The narrow hallway Dani was standing in was as bare as the front room, with the same cheap carpet. There were no pictures on the walls, nothing really, not even any sign – a dirty outline – to suggest there ever had been anything on the walls.

But there was a smell. Bleach and cleaner that was doing a lacklustre job of masking a stale and musky odour. Tobacco and weed smoke, Dani thought she could make out too.

‘Tell the back-up to get over here,’ Dani said. ‘They can at least help us sweep this place.’

Dani and Easton had cleared the ground floor by the time the yellow-jacketed officers were walking up the path. They’d found nothing. The downstairs consisted of two plain and empty box-like rooms plus a galley kitchen whose cheap units were worn and battered. No appliances remained. Not a thing in the cupboards. Including dust. It was obvious this place had been cleaned, top to bottom.

The next two floors each contained three bedrooms and a single small and cheaply arranged bathroom.

‘What the hell is going on here?’ Easton said as they congregated on the top landing. He and Dani had been in and out of each of the rooms, finding absolutely nothing. No furniture, no belongings, no curtains on the windows. Faint indents in the hard carpets gave an impression of the furniture that had previously been in place, but there was nothing here at all now.

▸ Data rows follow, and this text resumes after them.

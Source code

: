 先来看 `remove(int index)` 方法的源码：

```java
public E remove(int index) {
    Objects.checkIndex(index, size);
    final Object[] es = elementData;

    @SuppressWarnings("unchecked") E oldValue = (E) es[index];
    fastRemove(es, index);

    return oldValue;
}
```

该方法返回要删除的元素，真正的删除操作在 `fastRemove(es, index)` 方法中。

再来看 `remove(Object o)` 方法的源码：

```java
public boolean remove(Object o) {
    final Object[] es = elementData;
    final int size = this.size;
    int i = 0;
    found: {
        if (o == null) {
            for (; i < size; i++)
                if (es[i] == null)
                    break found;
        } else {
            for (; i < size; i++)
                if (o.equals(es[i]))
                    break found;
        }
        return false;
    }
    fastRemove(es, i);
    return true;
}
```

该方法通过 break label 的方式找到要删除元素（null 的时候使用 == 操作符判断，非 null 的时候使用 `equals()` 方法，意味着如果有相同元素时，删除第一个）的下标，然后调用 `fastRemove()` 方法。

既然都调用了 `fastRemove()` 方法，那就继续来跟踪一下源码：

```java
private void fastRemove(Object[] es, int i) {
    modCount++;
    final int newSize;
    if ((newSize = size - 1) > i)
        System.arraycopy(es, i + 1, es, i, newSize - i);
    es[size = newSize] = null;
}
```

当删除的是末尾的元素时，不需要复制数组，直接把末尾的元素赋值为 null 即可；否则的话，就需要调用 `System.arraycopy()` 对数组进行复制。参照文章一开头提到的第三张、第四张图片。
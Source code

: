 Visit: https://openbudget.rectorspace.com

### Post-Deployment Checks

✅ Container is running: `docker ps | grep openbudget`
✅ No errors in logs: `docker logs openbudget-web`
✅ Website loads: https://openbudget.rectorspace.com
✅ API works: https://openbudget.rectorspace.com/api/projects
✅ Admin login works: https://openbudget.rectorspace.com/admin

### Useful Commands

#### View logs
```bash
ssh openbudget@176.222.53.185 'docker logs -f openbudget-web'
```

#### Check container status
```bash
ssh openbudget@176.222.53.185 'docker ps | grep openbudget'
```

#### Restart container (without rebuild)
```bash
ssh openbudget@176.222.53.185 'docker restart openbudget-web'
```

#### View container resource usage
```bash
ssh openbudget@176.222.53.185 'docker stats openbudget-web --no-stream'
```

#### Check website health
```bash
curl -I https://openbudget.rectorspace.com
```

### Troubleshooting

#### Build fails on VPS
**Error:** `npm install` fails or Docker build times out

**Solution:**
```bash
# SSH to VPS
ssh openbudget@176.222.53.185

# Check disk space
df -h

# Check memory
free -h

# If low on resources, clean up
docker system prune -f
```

‘We should at least get Forensics to go from top to bottom,’ Easton said.

And Dani agreed with that. Even a solitary fingerprint could prove useful.

What had happened here?

‘We need to find out who owns this place, too,’ she said. ‘Same for next door.’

‘The old man?’

‘No chances. I’m not saying he’s involved, but right now there’s every chance that the emergency call came from someone inside that house. A visitor, whatever. Even if they were calling about something that they’d overheard in here.’

‘Fair point,’ Easton said. ‘Are we done here then?’

Standing on the landing, Dani mulled Easton’s question as she thought back over each of the basic and drab rooms they’d just been through.

She frowned.

‘Come on,’ she said.

‘We’re going?’

‘Not quite.’

She moved down the stairs to the middle floor, then over to the bedroom at the back of the house. She stopped at the doorway and stared inside.

‘Why’s this one different?’ Dani said.

Easton shrugged.

Dani’s eyes fixed on the carpet. The whole house was decked out in carpets that were a variety of the same theme. Beige or brown, tight and hard short-pile. Hard-wearing, long-lasting for a relatively cheap price, even if they weren’t exactly good-looking or sumptuous to the touch. The kind of carpets that landlords used in cheap accommodation. The carpet in this room was exactly the same type. Yet it was also noticeably different.

‘You don’t see it?’ Dani said.

Actually, it looked like he did. He nodded. ‘No outlines.’

‘Nothing,’ Dani said. ‘So either there was no furniture in here, it was never used at all—’

‘Or the carpet was only put down after this place was cleared out.’

Dani knelt down and yanked the edge of the carpet up. She pulled the edge back a couple of feet to reveal similarly new-looking hardboard beneath, tacked onto the original floorboards. A cheap way of levelling a suspended floor for carpet, but was there another reason here?

‘This is the room,’ Dani said.

‘The room?’

‘The room where Jane Doe was killed.’